Não é uma história qualquer. É uma trágica experiência que se abateu sobre mim desde 1992. Fui surpreendida com um cancro no estômago. Nunca pensei que esse fantasma terrível me escolhesse para travar um duelo comigo. Lutámos ambos com objectivos opostos. Ganhar ou perder a vida era o destino de cada um. A morte, no entanto, era, para mim, o fim último que pretendia alcançar.
Lutei contra esse monstro com todas as armas que possuía (fé, oração, esperança e tenacidade). Depois de gastrectomizada total e radicalmente, enfrentei a o futuro com dificuldades, confesso, desde o alimentar-me até às consequências inerentes dos que ficam sem estômago, sem baço e sem a cauda do pâncreas.
Mas, embora o mundo, Deus, a vida, me parecessem cruéis e impiedosos com o susto que me pregavam, não desisti de viver e nem me entreguei voluntariamente à doença. Pouco tempo depois, já não pensava assim. Em 1994 o inimigo que estava dentro de mim sem eu o saber manifestou-se novamente; desta vez no intestino grosso. O que eu senti, é humanamente inexplicável porque, passar por outro drama semelhante ao anterior, era uma autoexigência física que excedia a minha capacidade de entender tanto fatalismo sobre o mesmo corpo.

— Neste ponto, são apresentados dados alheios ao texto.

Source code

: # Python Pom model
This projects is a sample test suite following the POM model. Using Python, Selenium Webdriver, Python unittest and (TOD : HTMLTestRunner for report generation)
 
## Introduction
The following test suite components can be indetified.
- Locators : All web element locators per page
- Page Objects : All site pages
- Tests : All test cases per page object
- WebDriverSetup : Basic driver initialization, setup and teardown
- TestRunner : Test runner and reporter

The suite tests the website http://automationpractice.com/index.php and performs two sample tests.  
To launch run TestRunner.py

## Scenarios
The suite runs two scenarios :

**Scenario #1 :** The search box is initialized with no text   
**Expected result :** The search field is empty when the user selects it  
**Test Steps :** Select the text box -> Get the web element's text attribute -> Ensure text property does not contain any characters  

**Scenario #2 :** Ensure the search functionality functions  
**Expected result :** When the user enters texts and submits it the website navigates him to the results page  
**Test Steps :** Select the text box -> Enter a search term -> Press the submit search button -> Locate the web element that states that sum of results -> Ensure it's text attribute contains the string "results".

Apesar disso não me rendi às circunstâncias e segurando-me numa força superior a que dou o nome de Deus, continuei a acreditar na vida e a lutar contra os invasores que teimam em aniquilar-me e destruir-me. Fui, então, fazendo o que era da minha competência, nomeadamente
sujeitando-me aos tratamentos de quimioterapia e exames periódicos de controlo para impedir que a doença não me vencesse.
Vivi a sensação da cura ao longo de sete anos, mas passado que foi esse tempo, outro pesadelo me atingiu. Quase me sufocou. Não é exagero, não! Agora era o intestino delgado a padecer de cancro. O terceiro. Oh! a ser verdade, já eram muitos! Parecia que o universo me esmagava só a mim. Não podia ser tanto fatalismo sempre em cima do mesmo corpo. Mas contra factos não há argumentos e os documentos contidos no meu processo nº 749088, no Hospital Geral de Santo António, falam por mim. São marcas que imprimem fidedignidade e, por isso, aos mais cépticos e aos mais curiosos digo que não estou a brincar.
Podem dizer: " uma pessoa que vence esses cancros todos não é infeliz. Bem pelo contrário, é assistida por defensores anónimos que acerrimamente a protejem".
Tendes alguma razão mas não toda, porque o martírio a que esta doença me expõs não tem peso nem medida, quer ao nível físico quer ao nível psíquico. Sofri tanto fisicamente que já perdi a noção da sua grandeza. Mas a alma dói-me tanto que os medos, e muitos são, perturbam-me enquanto durmo ou estou vigilante. Há dentro de mim um misto de sentimentos que me agoniza e se desfaz em lágrimas. Para além da doença tenho problemas familiares, designadamente a dependência do meu marido, vítima de sucessivos acidentes vasculares cerebrais que intensificam o transe do meu sofrimento.